RMAF Future; need opinions

Ananda

The Bunker Group

TAI increase the Malaysian LCA game with an
offer to help Malaysia building what seems assembly facilities for Hurjet. So far this time around many suppliers/vendors provide some kind of co-op with local industry to improve the chances.

Especially the kind of Vendors like Turkish TAI or India HAL that need to prove their ability to secure initial export order.
 

STURM

Well-Known Member
Ananda,

There is zero interest in ordering new Hawks. It haa served the RMAF well and was the first aircraft [along with Hornets] in decades to drop live ordnance in anger but its it will be replaced.
 

STURM

Well-Known Member
So from the beginning of operations until now, from the in total 28 BAe Hawks (10 Mk.108 and 18 Mk.208), 9 have crashed, spread over more than 25 years.
In the early years servicibility rates were low due to a higher than expected utilisation rate, spares issues and high humidity. Eventually a working group was forned with British Aerospace and the problems were rectified. Yes there has been a high attrition rate over the years, due to human error and technical issues. Quite a few accidents happened whilst aircraft were on routine traning sorties.
 

Sandhi Yudha

Well-Known Member
Not only 25+ years old aircrafts can crash, but it is ofcourse a good moment to search for a replacement after almost 3 decades.

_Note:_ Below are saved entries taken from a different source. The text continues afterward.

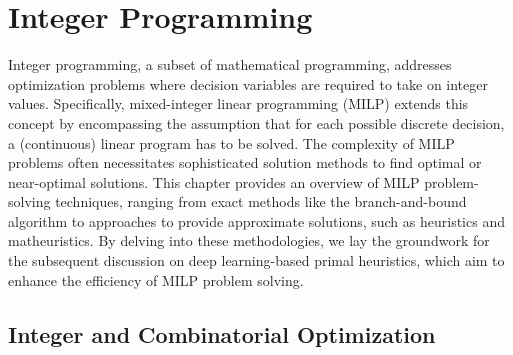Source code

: 

\chapter{Integer Programming}\label{chap:integer-programming}


Integer programming, a subset of mathematical programming, addresses optimization problems where decision variables are required to take on integer values.
Specifically, mixed-integer linear programming (MILP) extends this concept by encompassing the assumption that for each possible discrete decision, a (continuous) linear program has to be solved.
The complexity of MILP problems often necessitates sophisticated solution methods to find optimal or near-optimal solutions.
This chapter provides an overview of MILP problem-solving techniques, ranging from exact methods like the branch-and-bound algorithm to approaches to provide approximate solutions, such as heuristics and matheuristics.
By delving into these methodologies, we lay the groundwork for the subsequent discussion on deep learning-based primal heuristics, which aim to enhance the efficiency of MILP problem solving.

\section{Integer and Combinatorial Optimization}

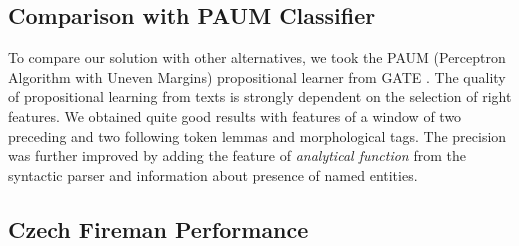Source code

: \subsection{Comparison with PAUM Classifier}
To compare our solution with other alternatives, we took the PAUM (Perceptron Algorithm with Uneven Margins) propositional learner from GATE \citep{Li:Paum}. The quality of propositional learning from texts is strongly dependent on the selection of right features. We obtained quite good results with features of a window of two preceding and two following token lemmas and morphological tags. The precision was further improved by adding the feature of \emph{analytical function} from the syntactic parser and information about presence of named entities.




\subsection{Czech Fireman Performance}

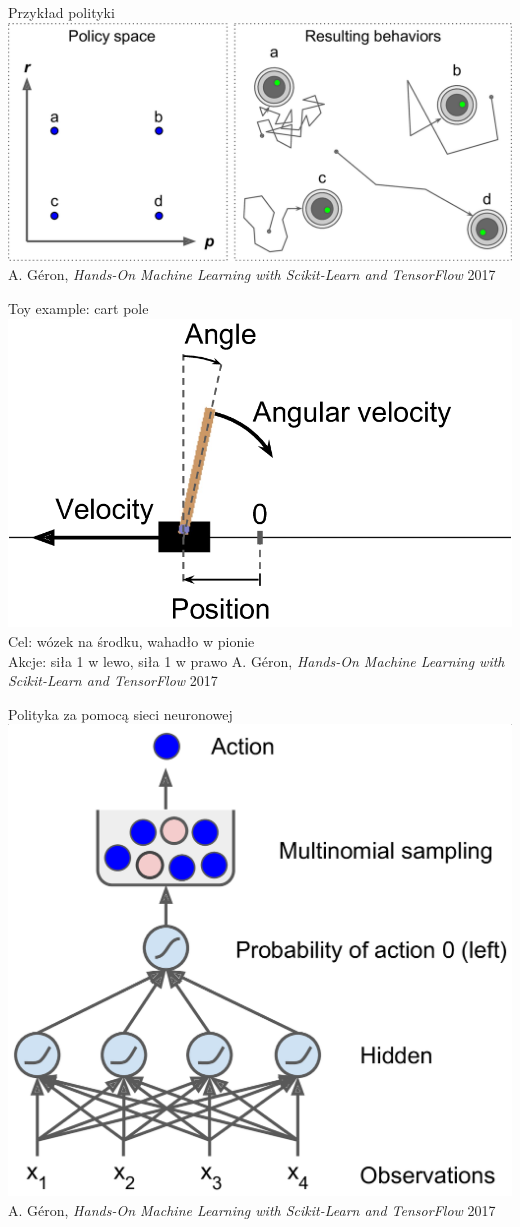 \documentclass{sa}
\begin{document}
\begin{frame}{Przykład polityki}
\centering
\includegraphics[width=\textwidth]{mlst_1603.png}
{\vfill\footnotesize A. Géron, \emph{Hands-On Machine Learning with Scikit-Learn and TensorFlow} 2017}
\end{frame}

\begin{frame}{Toy example: cart pole}
\centering
\includegraphics[width=.8\textwidth]{mlst_1604.png}\\
\pause
\alert{Cel:} wózek na środku, wahadło w pionie \\
\pause
\alert{Akcje:} siła 1 w lewo, siła 1 w prawo
{\vfill\footnotesize A. Géron, \emph{Hands-On Machine Learning with Scikit-Learn and TensorFlow} 2017}
\end{frame}

\begin{frame}{Polityka za pomocą sieci neuronowej}
\centering
\includegraphics[width=.6\textwidth]{mlst_1605.png}
{\vfill\footnotesize A. Géron, \emph{Hands-On Machine Learning with Scikit-Learn and TensorFlow} 2017}
\end{frame}
\end{document}
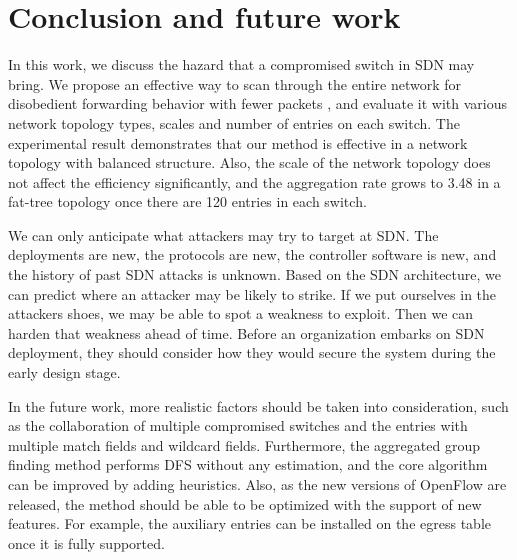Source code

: \chapter{Conclusion and future work}
\label{conclusion}
In this work, we discuss the hazard that a compromised switch in SDN may bring. We propose an effective way to scan through the entire network for disobedient forwarding behavior with fewer packets , and evaluate it with various network topology types, scales and number of entries on each switch. The experimental result demonstrates that our method is effective in a network topology with balanced structure. Also, the scale of the network topology does not affect the efficiency significantly, and the aggregation rate grows to 3.48 in a fat-tree topology once there are 120 entries in each switch. 

We can only anticipate what attackers may try to target at SDN. The deployments are new, the protocols are new, the controller software is new, and the history of past SDN attacks is unknown. Based on the SDN architecture, we can predict where an attacker may be likely to strike. If we put ourselves in the attacker\textquotesingle s shoes, we may be able to spot a weakness to exploit. Then we can harden that weakness ahead of time. Before an organization embarks on SDN deployment, they should consider how they would secure the system during the early design stage. 

In the future work, more realistic factors should be taken into consideration, such as the collaboration of multiple compromised switches and the entries with multiple match fields and wildcard fields. Furthermore, the aggregated group finding method performs DFS without any estimation, and the core algorithm can be improved by adding heuristics. Also, as the new versions of OpenFlow are released, the method should be able to be optimized with the support of new features. For example, the auxiliary entries can be installed on the egress table once it is fully supported.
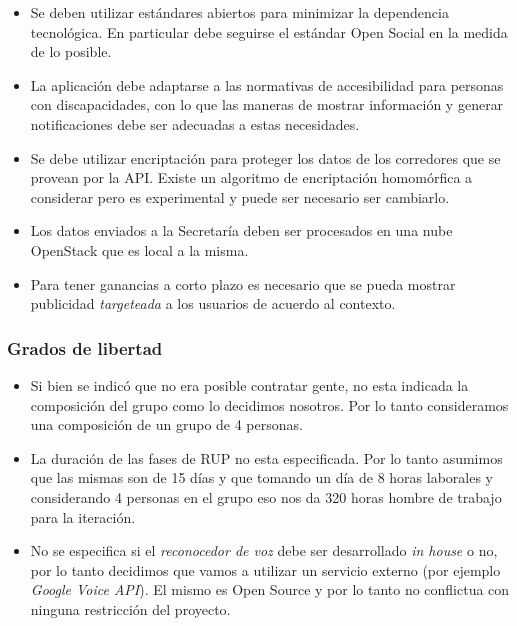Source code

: \begin{itemize}
\itemsep1pt\parskip0pt
\item
  Se deben utilizar estándares abiertos para minimizar la dependencia
  tecnológica. En particular debe seguirse el estándar Open Social en la
  medida de lo posible.
\item
  La aplicación debe adaptarse a las normativas de accesibilidad para
  personas con discapacidades, con lo que las maneras de mostrar
  información y generar notificaciones debe ser adecuadas a estas
  necesidades.
\item
  Se debe utilizar encriptación para proteger los datos de los
  corredores que se provean por la API. Existe un algoritmo de
  encriptación homomórfica a considerar pero es experimental y puede ser
  necesario ser cambiarlo.
\item
  Los datos enviados a la Secretaría deben ser procesados en una nube
  OpenStack que es local a la misma.
\item
  Para tener ganancias a corto plazo es necesario que se pueda mostrar
  publicidad \emph{targeteada} a los usuarios de acuerdo al contexto.
\end{itemize}

\subsubsection{Grados de libertad}

\begin{itemize}
\itemsep1pt\parskip0pt
\item
  Si bien se indicó que no era posible contratar gente, no esta indicada
  la composición del grupo como lo decidimos nosotros. Por lo tanto
  consideramos una composición de un grupo de 4 personas.
\item
  La duración de las fases de RUP no esta especificada. Por lo tanto
  asumimos que las mismas son de 15 días y que tomando un día de 8 horas
  laborales y considerando 4 personas en el grupo eso nos da 320 horas
  hombre de trabajo para la iteración.
\item
  No se especifica si el \emph{reconocedor de voz} debe ser desarrollado
  \emph{in house} o no, por lo tanto decidimos que vamos a utilizar un
  servicio externo (por ejemplo \emph{Google Voice API}). El mismo es
  Open Source y por lo tanto no conflictua con ninguna restricción del
  proyecto.
\end{itemize}
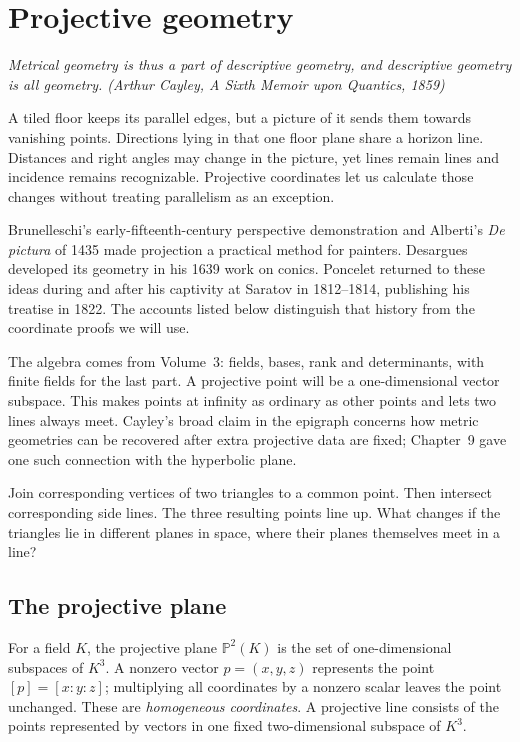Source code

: \chapter{Projective geometry}\label{geometry:ch:projective}

\begin{center}\itshape
Metrical geometry is thus a part of descriptive geometry, and descriptive geometry is all geometry.
\upshape(Arthur Cayley, \emph{A Sixth Memoir upon Quantics}, 1859)
\end{center}

A tiled floor keeps its parallel edges, but a picture of it sends them towards vanishing points. Directions lying in that one floor plane share a horizon line. Distances and right angles may change in the picture, yet lines remain lines and incidence remains recognizable. Projective coordinates let us calculate those changes without treating parallelism as an exception.

Brunelleschi's early-fifteenth-century perspective demonstration and Alberti's \emph{De pictura} of 1435 made projection a practical method for painters. Desargues developed its geometry in his 1639 work on conics. Poncelet returned to these ideas during and after his captivity at Saratov in 1812--1814, publishing his treatise in 1822. The accounts listed below distinguish that history from the coordinate proofs we will use.

The algebra comes from Volume~3: fields, bases, rank and determinants, with finite fields for the last part. A projective point will be a one-dimensional vector subspace. This makes points at infinity as ordinary as other points and lets two lines always meet. Cayley's broad claim in the epigraph concerns how metric geometries can be recovered after extra projective data are fixed; Chapter~9 gave one such connection with the hyperbolic plane.

\begin{think}
Join corresponding vertices of two triangles to a common point. Then intersect corresponding side lines. The three resulting points line up. What changes if the triangles lie in different planes in space, where their planes themselves meet in a line?
\end{think}

\section{The projective plane}

\begin{definition}\label{geometry:def:projplane}
For a field $K$, the projective plane $\mathbb P^2(K)$ is the set of one-dimensional subspaces of $K^3$. A nonzero vector $p=(x,y,z)$ represents the point $[p]=[x:y:z]$; multiplying all coordinates by a nonzero scalar leaves the point unchanged. These are \emph{homogeneous coordinates}. A projective line consists of the points represented by vectors in one fixed two-dimensional subspace of $K^3$.
\end{definition}

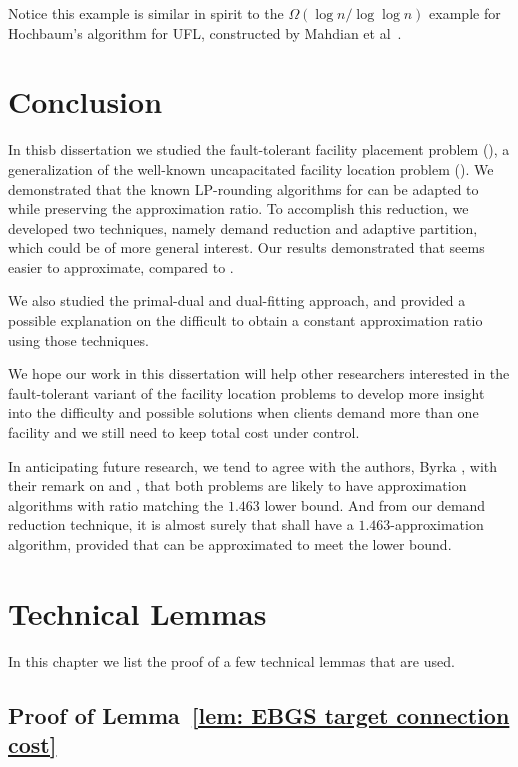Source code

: \documentclass[oneside,final]{ucr}
\begin{document}
Notice this example is similar in spirit to the $\Omega(\log
n/ \log\log n)$ example for Hochbaum's algorithm for UFL,
constructed by Mahdian et al~\cite{JainMMSV03}.

\chapter{Conclusion} \label{ch: conclusion} 

In thisb dissertation we studied the fault-tolerant facility
placement problem ({\FTFP}), a generalization of the
well-known uncapacitated facility location problem
({\UFL}). We demonstrated that the known LP-rounding
algorithms for {\UFL} can be adapted to {\FTFP} while
preserving the approximation ratio. To accomplish this
reduction, we developed two techniques, namely demand
reduction and adaptive partition, which could be of more
general interest. Our results demonstrated that {\FTFP}
seems easier to approximate, compared to {\FTFL}.

We also studied the primal-dual and dual-fitting approach,
and provided a possible explanation on the difficult to
obtain a constant approximation ratio using those techniques.

We hope our work in this dissertation will help other
researchers interested in the fault-tolerant variant of the
facility location problems to develop more insight into the
difficulty and possible solutions when clients demand more
than one facility and we still need to keep total cost under
control.

In anticipating future research, we tend to agree with the
authors, Byrka {\etal}, with their remark on {\UFL} and
{\FTFL}, that both problems are likely to have approximation
algorithms with ratio matching the $1.463$ lower bound. And
from our demand reduction technique, it is almost surely
that {\FTFP} shall have a $1.463$-approximation algorithm,
provided that {\FTFL} can be approximated to meet the lower
bound.




\appendix
\chapter{Technical Lemmas}
In this chapter we list the proof of a few technical lemmas
that are used.

\section{Proof of Lemma~\ref{lem: EBGS target connection
    cost}}
\label{sec: proof of lemma 15}
\end{document}
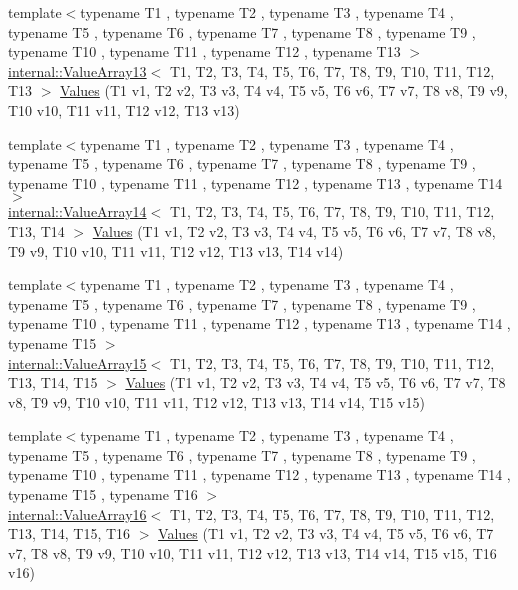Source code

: \begin{DoxyCompactItemize}
\item 
{\footnotesize template$<$typename T1 , typename T2 , typename T3 , typename T4 , typename T5 , typename T6 , typename T7 , typename T8 , typename T9 , typename T10 , typename T11 , typename T12 , typename T13 $>$ }\\\mbox{\hyperlink{classtesting_1_1internal_1_1_value_array13}{internal\+::\+Value\+Array13}}$<$ T1, T2, T3, T4, T5, T6, T7, T8, T9, T10, T11, T12, T13 $>$ \mbox{\hyperlink{namespacetesting_aa13a09e043383c947042ba726d25d47c}{Values}} (T1 v1, T2 v2, T3 v3, T4 v4, T5 v5, T6 v6, T7 v7, T8 v8, T9 v9, T10 v10, T11 v11, T12 v12, T13 v13)
\item 
{\footnotesize template$<$typename T1 , typename T2 , typename T3 , typename T4 , typename T5 , typename T6 , typename T7 , typename T8 , typename T9 , typename T10 , typename T11 , typename T12 , typename T13 , typename T14 $>$ }\\\mbox{\hyperlink{classtesting_1_1internal_1_1_value_array14}{internal\+::\+Value\+Array14}}$<$ T1, T2, T3, T4, T5, T6, T7, T8, T9, T10, T11, T12, T13, T14 $>$ \mbox{\hyperlink{namespacetesting_a2d00ed785e0e796e6f36dc79c051dc76}{Values}} (T1 v1, T2 v2, T3 v3, T4 v4, T5 v5, T6 v6, T7 v7, T8 v8, T9 v9, T10 v10, T11 v11, T12 v12, T13 v13, T14 v14)
\item 
{\footnotesize template$<$typename T1 , typename T2 , typename T3 , typename T4 , typename T5 , typename T6 , typename T7 , typename T8 , typename T9 , typename T10 , typename T11 , typename T12 , typename T13 , typename T14 , typename T15 $>$ }\\\mbox{\hyperlink{classtesting_1_1internal_1_1_value_array15}{internal\+::\+Value\+Array15}}$<$ T1, T2, T3, T4, T5, T6, T7, T8, T9, T10, T11, T12, T13, T14, T15 $>$ \mbox{\hyperlink{namespacetesting_ab0c1943e4f680df0d92c695ed0ac36df}{Values}} (T1 v1, T2 v2, T3 v3, T4 v4, T5 v5, T6 v6, T7 v7, T8 v8, T9 v9, T10 v10, T11 v11, T12 v12, T13 v13, T14 v14, T15 v15)
\item 
{\footnotesize template$<$typename T1 , typename T2 , typename T3 , typename T4 , typename T5 , typename T6 , typename T7 , typename T8 , typename T9 , typename T10 , typename T11 , typename T12 , typename T13 , typename T14 , typename T15 , typename T16 $>$ }\\\mbox{\hyperlink{classtesting_1_1internal_1_1_value_array16}{internal\+::\+Value\+Array16}}$<$ T1, T2, T3, T4, T5, T6, T7, T8, T9, T10, T11, T12, T13, T14, T15, T16 $>$ \mbox{\hyperlink{namespacetesting_afebcdc503d4a99cae5924523dcfd02e1}{Values}} (T1 v1, T2 v2, T3 v3, T4 v4, T5 v5, T6 v6, T7 v7, T8 v8, T9 v9, T10 v10, T11 v11, T12 v12, T13 v13, T14 v14, T15 v15, T16 v16)

\end{DoxyCompactItemize}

The programme intends to acquire 36 LCA/FLIT airframes for the RMAF in two phases, first eighteen airframes, with the remaining aircraft to be acquired later from 2025 onwards.


 

STURM

Well-Known Member
Yes that is indeed the plan.

To help fill in the gap following the retirement of the Nuri, the RMAF is leasing 4 AW139s. The same type was ordered by the RMN. As of now there is zero news on the requirement for 18 LCAs/FLITs, 2 MPAs and 3 UAS MALEs. Tenders closed a few months ago.
 

Sandhi Yudha

Well-Known Member
An update of TUDM's CN235 transport aircrafts being upgraded to MPAs. From which i understand, three CN235 will be converted to MPA/MSA, while the other 4 keep their normal transport configuration.

It seems that the Telephonics AN/APS-143(V)3 has Long-range maritime search and air-surveillance modes with fully integrated IFF interrogator which can provide target detections out to 200 nm.


With here some background information.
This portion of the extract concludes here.